Qualitative: The research is the research process, and any person values, beliefs, and experiences of the research will influence the research process. The researcher learns from the research participants, and their interaction is mutual.

4. Applications:

Quantitative: Research results are generalized to the population from which the sample is draw (e.g., other minority groups, other social services programs). The research findings tell us, on the average the experience that ethnic minorities have within the public social service system.

Qualitative: Research results tell a story of a few individuals' or one group's experience within the public social service system. The research findings provide n in-depth understanding of a few people. The life context of each research participant is key to understanding the stories he or she tells.
• Patients who have progressive or advanced illness often score poorly on measures of normal functioning that have been designed for fully functioning people. We want to measure functioning because the client's ability to perform the normal functions of life is part of the assessment of quality of life. Low functioning persons may have a quite poor quality of life. A very ill person may score very low, or at bottom, on a measure of functioning. If we want to measure any further decline that may be impossible because that client is already at the bottom of the scale. That is known as a FLOOR EFFECT. Sensitivity to very low levels of functioning is lost when floor effects are characteristic of a measurement procedure.
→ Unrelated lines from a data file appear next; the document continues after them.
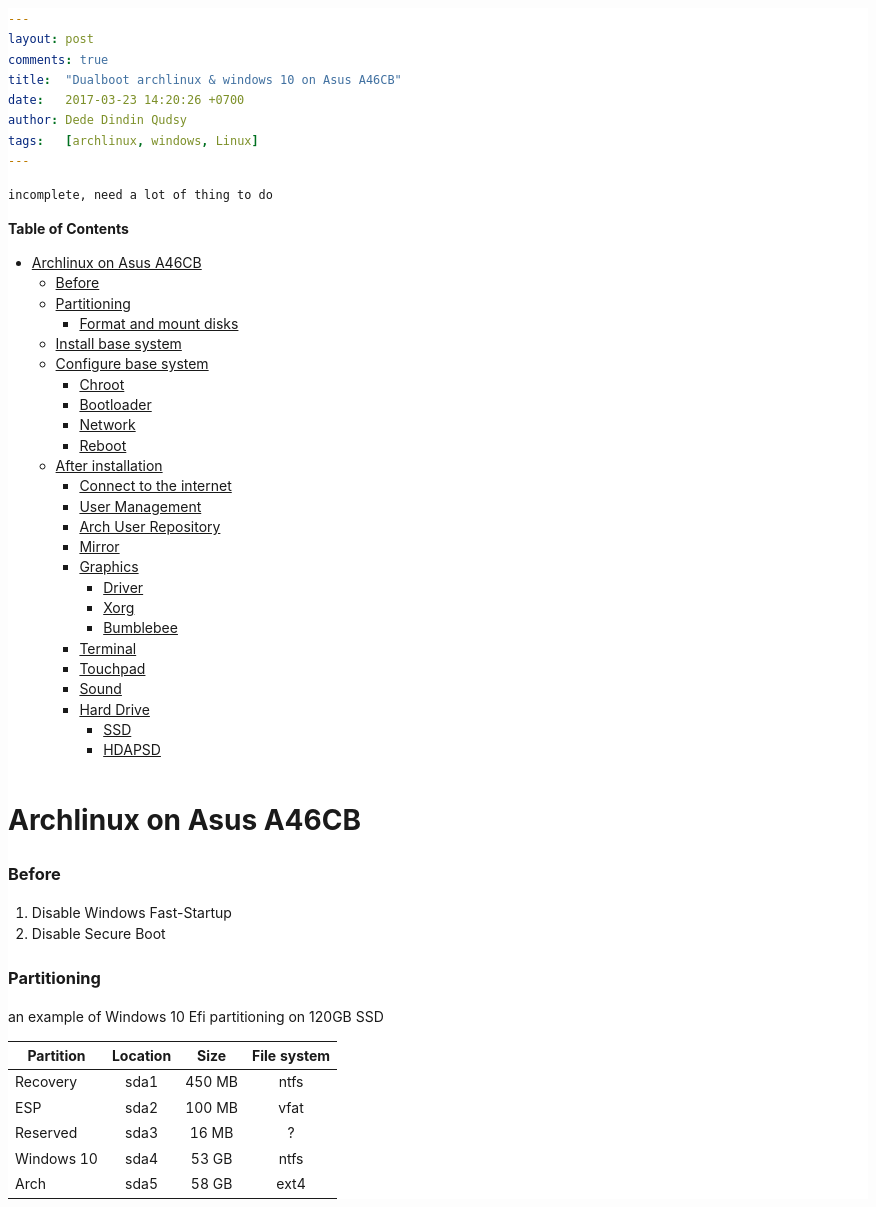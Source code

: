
 ```yaml
---
layout: post
comments: true
title:  "Dualboot archlinux & windows 10 on Asus A46CB"
date:   2017-03-23 14:20:26 +0700
author: Dede Dindin Qudsy
tags:   [archlinux, windows, Linux]
---
```

`incomplete, need a lot of thing to do`

**Table of Contents**

- [Archlinux on Asus A46CB](#archlinux-on-asus-a46cb)
  - [Before](#before)
  - [Partitioning](#partitioning)
    - [Format and mount disks](#format-and-mount-disks)
  - [Install base system](#install-base-system)
  - [Configure base system](#configure-base-system)
	- [Chroot](#chroot)
	- [Bootloader](#bootloader)
	- [Network](#network)
	- [Reboot](#reboot)
  - [After installation](#after-installation)
	- [Connect to the internet](#connect-to-the-internet)
	- [User Management](#user-management)
	- [Arch User Repository](#arch-user-repository)
	- [Mirror](#mirror)
	- [Graphics](#graphics)
	  - [Driver](#driver)
	  - [Xorg](#xorg)
	  - [Bumblebee](#bumblebee)
	- [Terminal](#terminal)
	- [Touchpad](#touchpad)
	- [Sound](#sound)
	- [Hard Drive](#disk)
	  - [SSD](#ssd)
	  - [HDAPSD](#hdapsd)
	
# Archlinux on Asus A46CB
### Before

1. Disable Windows Fast-Startup
2. Disable Secure Boot

### Partitioning
an example of Windows 10 Efi partitioning on 120GB SSD

| Partition  | Location | Size       | File system |
| ---------- |:--------:|:----------:|:-----------:|
| Recovery   | sda1     | 450 MB     | ntfs        |
| ESP        | sda2     | 100 MB     | vfat        |
| Reserved   | sda3     | 16 MB      | ?           |
| Windows 10 | sda4     | 53 GB      | ntfs        |
| Arch       | sda5     | 58 GB      | ext4        |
Care must be taken to use measures that are designed to include sensitivity to very low values of what is being measured.

• There are also CIELING EFFECTS. Taking quality of life as an example for the second time the relation between a person's quality of life and that person's level of monetary income works well within moderate income ranges. But when current quality of life scales are used, quality of life tends to be at the very top of the scale's value when the income level is about $150,000. Above that level quality of life cannot get any higher as it is currently measured. So we cannot measure the improvement in quality of life as incomes rise above $150,000. People with $200,000 in income therefore seem to have the same quality of life as those with $2 million or $20 million or even $200 million. This is a ceiling effect. Sensitivity to quality of life at very high income levels is lost when ceiling effects are characteristic of a measurement procedure. Care must be taken to use measures that are designed to include sensitivity to very high values of what is being measured.
• The first point is relevance. The results of a measure must tell the clinician something about what he or she is treating the client for. It must provide a fuller or finer description of the client's problem, and/or a more correct and precise diagnosis, and/or some information that can be used to decide on treatment. When given a series of scores over time it must provide some information that can be used to gauge whether progress is occurring.

• Componential accessibility: The clinician needs to be able to consider what to do with the information. For example, a skills test that just gives us a client's overall score does not mean very much. But if that score is broken down to give us (a) a score on verbal skills, and (b) a score on mathematical skills, and (c) a score on reading, and (d) a score on critical thinking, then a clinician can plan for working on those areas that are weaker than others. Over time, a series of such componential scores enable us to see the areas in which the client is improving and those in which there is no improvement, etc.

Similarly, an overall quality of life score of, say, 50 out of 100 offers little information that will help in planning appropriate interventions. The clinician needs to understand what factors are affecting the patient's quality of life— such as symptoms of illnesses, functional impairments, community resources, financial concerns, social support, etc. —so that appropriate treatments and social services can be planned. The measure must provide information that relates to such things. To be clinically useful quality of life measures must provide easy access to the components of the assessment.